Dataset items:
#####
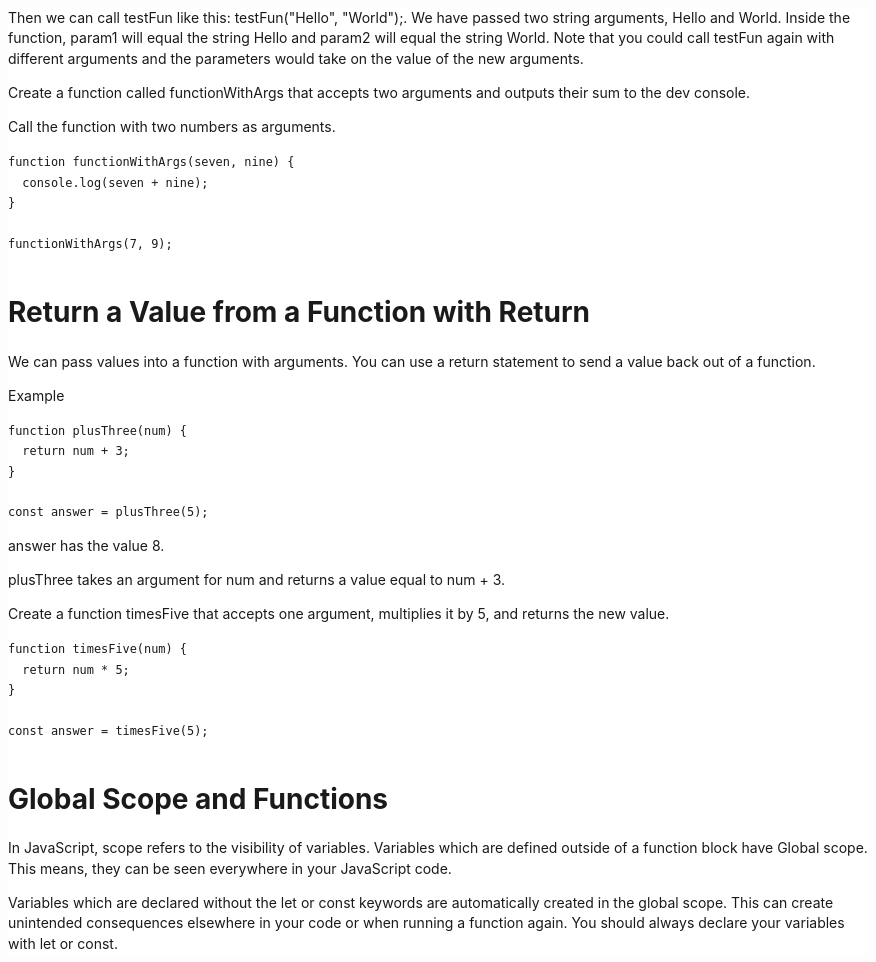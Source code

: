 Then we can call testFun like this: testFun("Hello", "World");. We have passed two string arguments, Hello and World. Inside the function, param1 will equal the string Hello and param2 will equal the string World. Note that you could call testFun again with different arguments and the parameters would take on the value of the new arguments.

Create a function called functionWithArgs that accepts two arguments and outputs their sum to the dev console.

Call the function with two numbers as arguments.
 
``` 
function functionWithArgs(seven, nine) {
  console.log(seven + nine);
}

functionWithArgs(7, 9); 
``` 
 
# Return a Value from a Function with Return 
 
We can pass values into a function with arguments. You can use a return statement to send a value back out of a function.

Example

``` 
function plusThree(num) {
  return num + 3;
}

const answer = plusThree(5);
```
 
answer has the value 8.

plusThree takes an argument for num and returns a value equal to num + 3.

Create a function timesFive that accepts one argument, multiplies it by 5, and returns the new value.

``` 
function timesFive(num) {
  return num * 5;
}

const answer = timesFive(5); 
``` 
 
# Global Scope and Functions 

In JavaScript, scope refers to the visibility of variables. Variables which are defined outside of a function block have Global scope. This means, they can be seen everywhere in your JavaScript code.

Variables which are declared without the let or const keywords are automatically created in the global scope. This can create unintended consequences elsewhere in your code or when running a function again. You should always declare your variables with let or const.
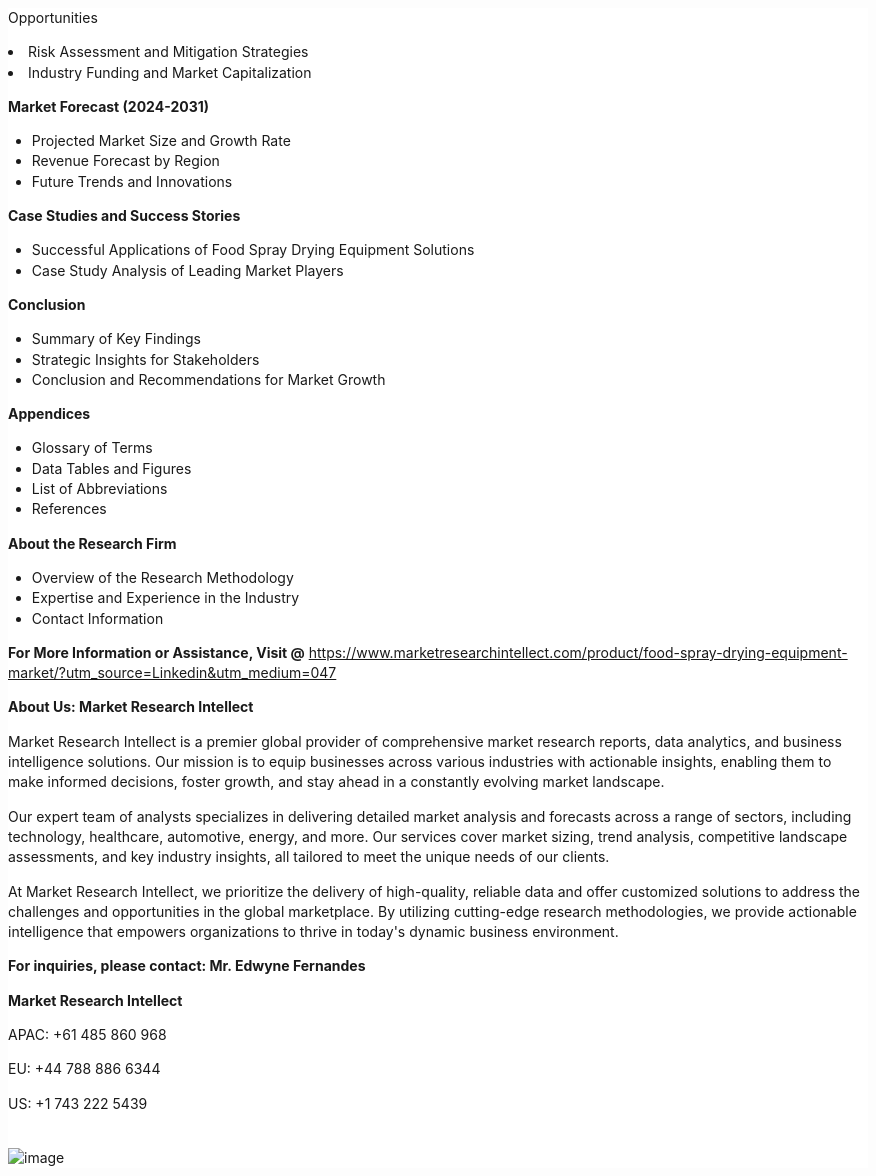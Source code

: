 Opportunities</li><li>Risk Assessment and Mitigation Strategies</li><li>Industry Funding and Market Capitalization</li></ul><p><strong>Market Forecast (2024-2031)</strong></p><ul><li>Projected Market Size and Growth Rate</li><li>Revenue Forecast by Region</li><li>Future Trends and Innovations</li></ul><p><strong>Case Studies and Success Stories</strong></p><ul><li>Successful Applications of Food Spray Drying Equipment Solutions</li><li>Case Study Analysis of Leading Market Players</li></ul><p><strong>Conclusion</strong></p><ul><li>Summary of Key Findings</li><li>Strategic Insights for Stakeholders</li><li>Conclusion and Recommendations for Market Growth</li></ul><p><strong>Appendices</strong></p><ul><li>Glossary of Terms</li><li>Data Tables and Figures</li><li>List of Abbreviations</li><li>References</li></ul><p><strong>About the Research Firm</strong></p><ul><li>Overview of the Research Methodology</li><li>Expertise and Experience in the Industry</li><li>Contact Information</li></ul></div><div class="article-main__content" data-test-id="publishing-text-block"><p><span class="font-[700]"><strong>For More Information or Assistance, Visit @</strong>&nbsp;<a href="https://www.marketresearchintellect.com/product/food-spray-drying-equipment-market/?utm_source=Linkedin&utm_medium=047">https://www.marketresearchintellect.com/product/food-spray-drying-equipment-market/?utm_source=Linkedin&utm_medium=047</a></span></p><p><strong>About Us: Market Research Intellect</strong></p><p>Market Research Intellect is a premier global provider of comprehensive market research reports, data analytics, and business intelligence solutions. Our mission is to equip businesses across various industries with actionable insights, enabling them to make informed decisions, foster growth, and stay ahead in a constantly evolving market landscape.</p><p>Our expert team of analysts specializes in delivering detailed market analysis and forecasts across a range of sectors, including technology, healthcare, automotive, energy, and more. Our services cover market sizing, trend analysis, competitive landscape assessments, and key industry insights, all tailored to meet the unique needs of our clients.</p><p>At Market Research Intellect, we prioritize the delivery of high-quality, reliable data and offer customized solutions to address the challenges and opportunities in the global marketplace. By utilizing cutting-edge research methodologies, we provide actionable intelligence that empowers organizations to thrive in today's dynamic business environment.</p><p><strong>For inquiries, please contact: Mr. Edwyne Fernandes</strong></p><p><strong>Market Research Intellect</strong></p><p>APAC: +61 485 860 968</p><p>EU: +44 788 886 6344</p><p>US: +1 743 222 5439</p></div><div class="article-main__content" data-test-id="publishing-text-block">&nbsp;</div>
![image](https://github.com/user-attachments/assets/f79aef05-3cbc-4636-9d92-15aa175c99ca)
#####
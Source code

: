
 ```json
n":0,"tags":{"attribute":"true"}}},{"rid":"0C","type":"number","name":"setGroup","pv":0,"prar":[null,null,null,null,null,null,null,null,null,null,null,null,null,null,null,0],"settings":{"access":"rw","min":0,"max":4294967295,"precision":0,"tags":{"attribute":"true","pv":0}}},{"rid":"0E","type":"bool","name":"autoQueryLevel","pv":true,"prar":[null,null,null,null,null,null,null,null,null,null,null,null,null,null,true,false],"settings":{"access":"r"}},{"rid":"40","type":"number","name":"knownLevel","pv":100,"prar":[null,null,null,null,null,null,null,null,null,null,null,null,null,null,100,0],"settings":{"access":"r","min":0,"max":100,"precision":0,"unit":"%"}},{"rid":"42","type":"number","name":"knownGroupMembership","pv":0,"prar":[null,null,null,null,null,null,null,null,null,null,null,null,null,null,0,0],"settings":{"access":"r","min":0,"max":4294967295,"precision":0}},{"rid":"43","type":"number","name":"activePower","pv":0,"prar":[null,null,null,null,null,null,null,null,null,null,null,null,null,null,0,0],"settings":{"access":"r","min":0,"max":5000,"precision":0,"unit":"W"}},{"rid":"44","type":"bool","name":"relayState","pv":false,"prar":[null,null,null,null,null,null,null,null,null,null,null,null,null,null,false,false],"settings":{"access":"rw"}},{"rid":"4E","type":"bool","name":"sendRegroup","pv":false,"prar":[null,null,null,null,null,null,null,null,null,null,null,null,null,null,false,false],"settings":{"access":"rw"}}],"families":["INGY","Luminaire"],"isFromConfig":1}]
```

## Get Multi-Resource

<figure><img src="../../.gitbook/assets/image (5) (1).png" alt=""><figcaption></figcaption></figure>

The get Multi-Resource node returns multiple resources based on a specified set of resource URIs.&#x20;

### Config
#####
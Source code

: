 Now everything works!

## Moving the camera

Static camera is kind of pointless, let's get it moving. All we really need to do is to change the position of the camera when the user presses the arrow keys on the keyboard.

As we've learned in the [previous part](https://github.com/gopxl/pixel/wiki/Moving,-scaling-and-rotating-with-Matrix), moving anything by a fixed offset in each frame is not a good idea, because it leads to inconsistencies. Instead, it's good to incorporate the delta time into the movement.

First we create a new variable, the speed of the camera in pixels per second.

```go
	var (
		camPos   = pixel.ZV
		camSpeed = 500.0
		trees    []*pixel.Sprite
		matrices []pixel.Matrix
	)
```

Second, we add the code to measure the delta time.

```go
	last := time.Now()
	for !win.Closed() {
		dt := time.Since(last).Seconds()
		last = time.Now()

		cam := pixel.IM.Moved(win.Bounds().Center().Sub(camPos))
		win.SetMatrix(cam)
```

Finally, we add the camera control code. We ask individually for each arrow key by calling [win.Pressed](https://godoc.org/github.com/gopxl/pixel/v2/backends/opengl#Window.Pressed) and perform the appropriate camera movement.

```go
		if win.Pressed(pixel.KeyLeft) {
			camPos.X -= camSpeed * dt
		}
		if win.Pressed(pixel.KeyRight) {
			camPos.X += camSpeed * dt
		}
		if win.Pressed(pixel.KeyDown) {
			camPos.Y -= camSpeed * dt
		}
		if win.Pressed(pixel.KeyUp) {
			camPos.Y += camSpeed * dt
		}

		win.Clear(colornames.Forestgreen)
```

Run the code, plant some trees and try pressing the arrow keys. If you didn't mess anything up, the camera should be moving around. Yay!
#####
* _About this exercise_: Every line of the data above that includes "gopxl" should be listed.

* _Task result_:
As we've learned in the [previous part](https://github.com/gopxl/pixel/wiki/Moving,-scaling-and-rotating-with-Matrix), moving anything by a fixed offset in each frame is not a good idea, because it leads to inconsistencies. Instead, it's good to incorporate the delta time into the movement.
Finally, we add the camera control code. We ask individually for each arrow key by calling [win.Pressed](https://godoc.org/github.com/gopxl/pixel/v2/backends/opengl#Window.Pressed) and perform the appropriate camera movement.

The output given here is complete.